*** Given information Section Begins ***

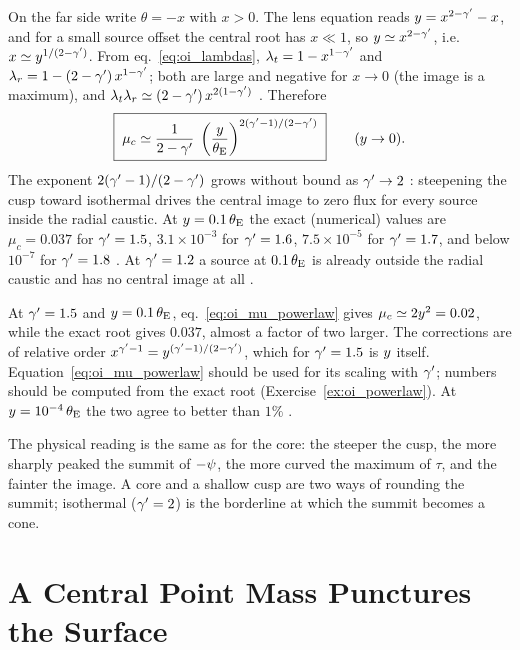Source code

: On the far side write $\theta=-x$ with $x>0$.  The lens equation reads
$\ysrc = x^{2-\gp}-x$, and for a small source offset the central root
has $x\ll1$, so $\ysrc\simeq x^{2-\gp}$, i.e.\ $x\simeq\ysrc^{1/(2-\gp)}$.
From eq.~\eqref{eq:oi_lambdas},
$\lambda_t = 1-x^{1-\gp}$ and $\lambda_r = 1-(2-\gp)\,x^{1-\gp}$; both
are large and negative for $x\to0$ (the image is a maximum), and
$\lambda_t\lambda_r\simeq(2-\gp)\,x^{2(1-\gp)}$ .  Therefore
\begin{equation}
    \boxed{\;
    \mu_c \simeq \frac{1}{2-\gp}\;\left(\frac{\ysrc}{\thetaE}\right)^{2(\gp-1)/(2-\gp)}
    \;}
    \qquad (\ysrc\to0).
    \label{eq:oi_mu_powerlaw}
\end{equation}
The exponent $2(\gp-1)/(2-\gp)$ grows without bound as $\gp\to2$
: steepening the cusp toward isothermal drives the central
image to zero flux for every source inside the radial caustic.  At
$\ysrc=0.1\,\thetaE$ the exact (numerical) values are $\mu_c=0.037$
for $\gp=1.5$, $3.1\times10^{-3}$ for $\gp=1.6$, $7.5\times10^{-5}$ for
$\gp=1.7$, and below $10^{-7}$ for $\gp=1.8$ .  At
$\gp=1.2$ a source at $0.1\,\thetaE$ is already outside the radial
caustic and has no central image at all .

\begin{annotation}
At $\gp=1.5$ and $\ysrc=0.1\,\thetaE$, eq.~\eqref{eq:oi_mu_powerlaw}
gives $\mu_c\simeq2\ysrc^2=0.02$, while the exact root gives $0.037$,
almost a factor of two larger.  The corrections are of relative order
$x^{\gp-1}=\ysrc^{(\gp-1)/(2-\gp)}$, which for $\gp=1.5$ is
$\ysrc$ itself.  Equation~\eqref{eq:oi_mu_powerlaw} should be used for
its scaling with $\gp$; numbers should be computed from the exact root
(Exercise~\ref{ex:oi_powerlaw}).  At $\ysrc=10^{-4}\,\thetaE$ the two
agree to better than $1\%$ .
\end{annotation}

The physical reading is the same as for the core: the steeper the cusp,
the more sharply peaked the summit of $-\psiL$, the more curved the
maximum of $\tau$, and the fainter the image.  A core and a shallow
cusp are two ways of rounding the summit; isothermal ($\gp=2$) is the
borderline at which the summit becomes a cone.


\section{A Central Point Mass Punctures the Surface}
\label{sec:oi_pointmass}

*** Given information Section Ends ***

*Directions*:
Copy every record exactly; no pictures.

*Finished exercise*:
Source code

: On the far side write $\theta=-x$ with $x>0$.  The lens equation reads
$\ysrc = x^{2-\gp}-x$, and for a small source offset the central root
has $x\ll1$, so $\ysrc\simeq x^{2-\gp}$, i.e.\ $x\simeq\ysrc^{1/(2-\gp)}$.
From eq.~\eqref{eq:oi_lambdas},
$\lambda_t = 1-x^{1-\gp}$ and $\lambda_r = 1-(2-\gp)\,x^{1-\gp}$; both
are large and negative for $x\to0$ (the image is a maximum), and
$\lambda_t\lambda_r\simeq(2-\gp)\,x^{2(1-\gp)}$ .  Therefore
\begin{equation}
    \boxed{\;
    \mu_c \simeq \frac{1}{2-\gp}\;\left(\frac{\ysrc}{\thetaE}\right)^{2(\gp-1)/(2-\gp)}
    \;}
    \qquad (\ysrc\to0).
    \label{eq:oi_mu_powerlaw}
\end{equation}
The exponent $2(\gp-1)/(2-\gp)$ grows without bound as $\gp\to2$
: steepening the cusp toward isothermal drives the central
image to zero flux for every source inside the radial caustic.  At
$\ysrc=0.1\,\thetaE$ the exact (numerical) values are $\mu_c=0.037$
for $\gp=1.5$, $3.1\times10^{-3}$ for $\gp=1.6$, $7.5\times10^{-5}$ for
$\gp=1.7$, and below $10^{-7}$ for $\gp=1.8$ .  At
$\gp=1.2$ a source at $0.1\,\thetaE$ is already outside the radial
caustic and has no central image at all .

\begin{annotation}
At $\gp=1.5$ and $\ysrc=0.1\,\thetaE$, eq.~\eqref{eq:oi_mu_powerlaw}
gives $\mu_c\simeq2\ysrc^2=0.02$, while the exact root gives $0.037$,
almost a factor of two larger.  The corrections are of relative order
$x^{\gp-1}=\ysrc^{(\gp-1)/(2-\gp)}$, which for $\gp=1.5$ is
$\ysrc$ itself.  Equation~\eqref{eq:oi_mu_powerlaw} should be used for
its scaling with $\gp$; numbers should be computed from the exact root
(Exercise~\ref{ex:oi_powerlaw}).  At $\ysrc=10^{-4}\,\thetaE$ the two
agree to better than $1\%$ .
\end{annotation}

The physical reading is the same as for the core: the steeper the cusp,
the more sharply peaked the summit of $-\psiL$, the more curved the
maximum of $\tau$, and the fainter the image.  A core and a shallow
cusp are two ways of rounding the summit; isothermal ($\gp=2$) is the
borderline at which the summit becomes a cone.


\section{A Central Point Mass Punctures the Surface}
\label{sec:oi_pointmass}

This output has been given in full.